EXERCISE: Return every line below in which "sufrir" appears.

SUPPLIED MATERIAL:
------------------------------
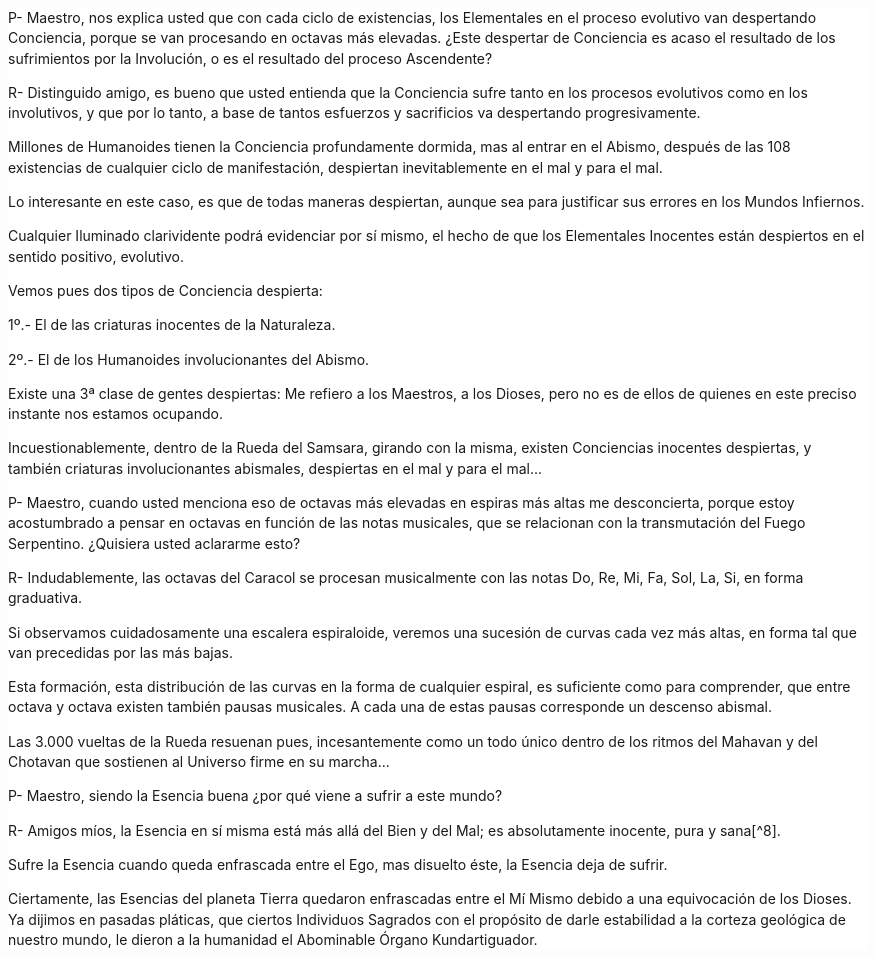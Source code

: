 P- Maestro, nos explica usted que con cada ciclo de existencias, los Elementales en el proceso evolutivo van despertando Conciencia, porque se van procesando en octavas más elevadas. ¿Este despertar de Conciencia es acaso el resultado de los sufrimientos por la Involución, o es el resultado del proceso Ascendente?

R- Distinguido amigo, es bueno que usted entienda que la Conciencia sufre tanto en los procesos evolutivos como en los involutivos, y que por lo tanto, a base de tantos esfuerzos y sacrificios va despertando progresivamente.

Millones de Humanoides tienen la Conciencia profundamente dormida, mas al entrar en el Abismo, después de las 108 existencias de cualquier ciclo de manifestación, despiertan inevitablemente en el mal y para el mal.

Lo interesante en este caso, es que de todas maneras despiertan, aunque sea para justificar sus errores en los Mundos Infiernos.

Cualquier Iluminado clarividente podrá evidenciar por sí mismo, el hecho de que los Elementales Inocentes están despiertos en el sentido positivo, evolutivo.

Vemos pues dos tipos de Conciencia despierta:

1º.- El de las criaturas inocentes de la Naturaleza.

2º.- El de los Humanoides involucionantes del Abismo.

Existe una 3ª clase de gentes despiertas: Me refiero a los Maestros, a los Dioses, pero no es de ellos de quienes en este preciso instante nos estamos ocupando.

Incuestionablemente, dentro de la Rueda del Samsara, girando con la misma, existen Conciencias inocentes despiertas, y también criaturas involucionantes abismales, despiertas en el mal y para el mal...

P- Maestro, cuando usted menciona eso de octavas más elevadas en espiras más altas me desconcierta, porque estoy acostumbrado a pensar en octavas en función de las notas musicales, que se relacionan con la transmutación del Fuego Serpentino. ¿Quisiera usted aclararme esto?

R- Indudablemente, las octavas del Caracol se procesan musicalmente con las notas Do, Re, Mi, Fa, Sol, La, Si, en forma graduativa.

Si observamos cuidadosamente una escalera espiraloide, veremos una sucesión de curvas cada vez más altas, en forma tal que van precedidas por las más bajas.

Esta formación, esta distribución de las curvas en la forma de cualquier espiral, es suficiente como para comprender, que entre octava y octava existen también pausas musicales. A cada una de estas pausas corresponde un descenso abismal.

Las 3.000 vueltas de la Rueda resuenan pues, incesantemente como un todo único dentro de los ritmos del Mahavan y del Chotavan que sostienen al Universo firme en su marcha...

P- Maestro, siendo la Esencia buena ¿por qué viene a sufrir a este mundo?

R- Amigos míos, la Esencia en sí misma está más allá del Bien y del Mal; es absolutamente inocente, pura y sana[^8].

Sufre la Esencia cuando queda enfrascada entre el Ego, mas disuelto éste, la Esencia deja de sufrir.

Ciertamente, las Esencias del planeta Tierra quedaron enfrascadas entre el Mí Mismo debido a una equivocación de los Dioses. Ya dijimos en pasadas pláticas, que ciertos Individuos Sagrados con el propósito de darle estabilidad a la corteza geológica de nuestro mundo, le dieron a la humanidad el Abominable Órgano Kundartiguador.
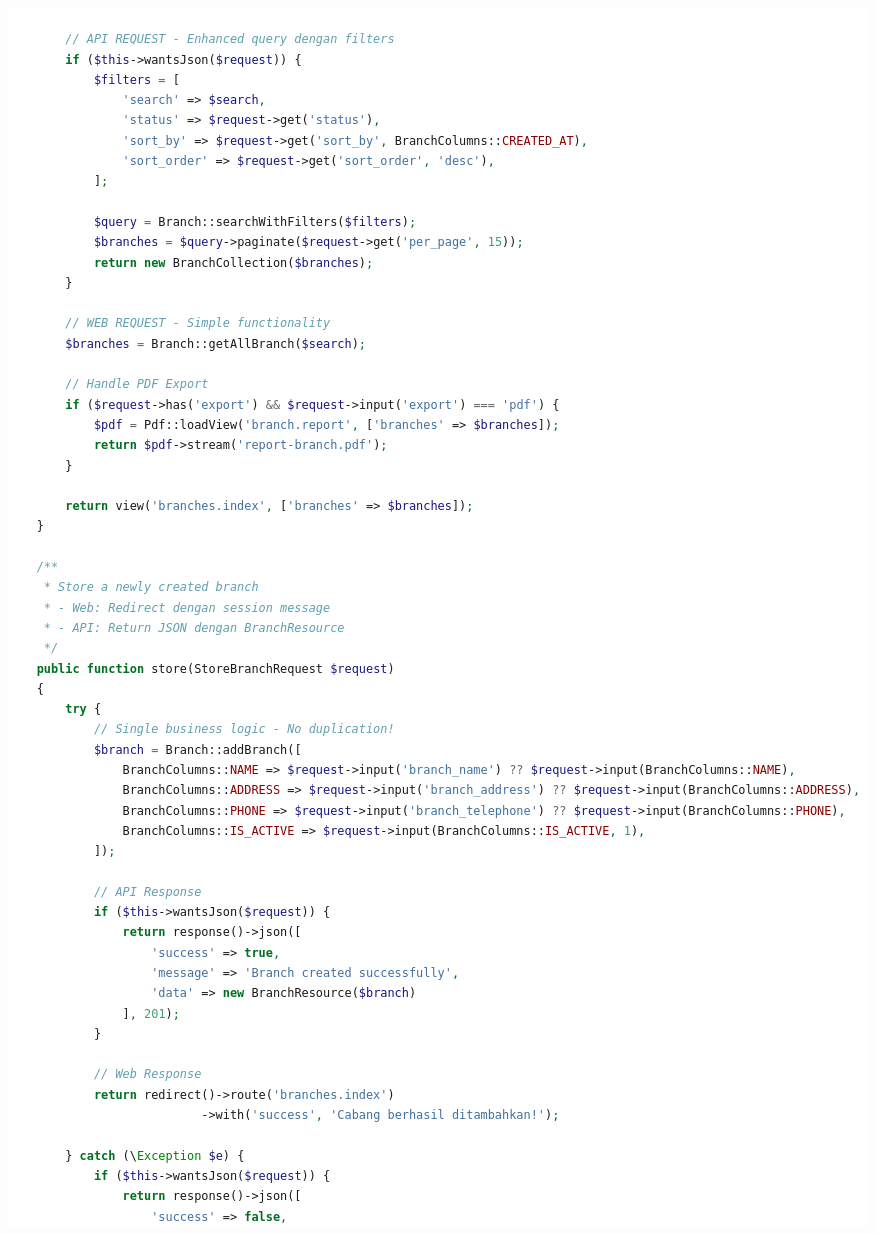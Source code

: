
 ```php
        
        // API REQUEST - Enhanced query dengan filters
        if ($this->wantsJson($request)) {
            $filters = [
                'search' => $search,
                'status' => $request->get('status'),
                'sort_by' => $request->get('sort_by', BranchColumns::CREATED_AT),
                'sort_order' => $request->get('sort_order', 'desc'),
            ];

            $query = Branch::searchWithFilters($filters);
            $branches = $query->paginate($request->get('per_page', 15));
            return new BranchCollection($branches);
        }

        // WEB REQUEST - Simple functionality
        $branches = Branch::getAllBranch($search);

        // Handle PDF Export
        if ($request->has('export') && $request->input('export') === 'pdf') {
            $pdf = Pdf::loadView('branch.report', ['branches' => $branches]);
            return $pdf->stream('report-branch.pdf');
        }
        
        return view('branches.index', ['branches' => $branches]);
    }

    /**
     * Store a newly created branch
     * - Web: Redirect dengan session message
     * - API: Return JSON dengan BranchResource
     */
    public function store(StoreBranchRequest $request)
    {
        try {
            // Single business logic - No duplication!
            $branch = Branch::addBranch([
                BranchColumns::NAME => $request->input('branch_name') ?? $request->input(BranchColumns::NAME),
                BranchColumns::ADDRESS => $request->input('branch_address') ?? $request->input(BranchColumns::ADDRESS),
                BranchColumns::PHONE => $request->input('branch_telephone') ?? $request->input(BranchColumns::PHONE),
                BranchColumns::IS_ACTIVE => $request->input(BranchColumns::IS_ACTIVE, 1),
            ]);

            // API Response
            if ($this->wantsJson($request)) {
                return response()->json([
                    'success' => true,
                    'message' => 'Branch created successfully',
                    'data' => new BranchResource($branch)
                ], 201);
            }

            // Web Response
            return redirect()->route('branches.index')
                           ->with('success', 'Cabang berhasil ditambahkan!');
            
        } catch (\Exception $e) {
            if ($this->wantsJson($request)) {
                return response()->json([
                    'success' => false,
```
------------------------------
WRITTEN SOLUTION:
P- Maestro, siendo la Esencia buena ¿por qué viene a sufrir a este mundo?
Sufre la Esencia cuando queda enfrascada entre el Ego, mas disuelto éste, la Esencia deja de sufrir.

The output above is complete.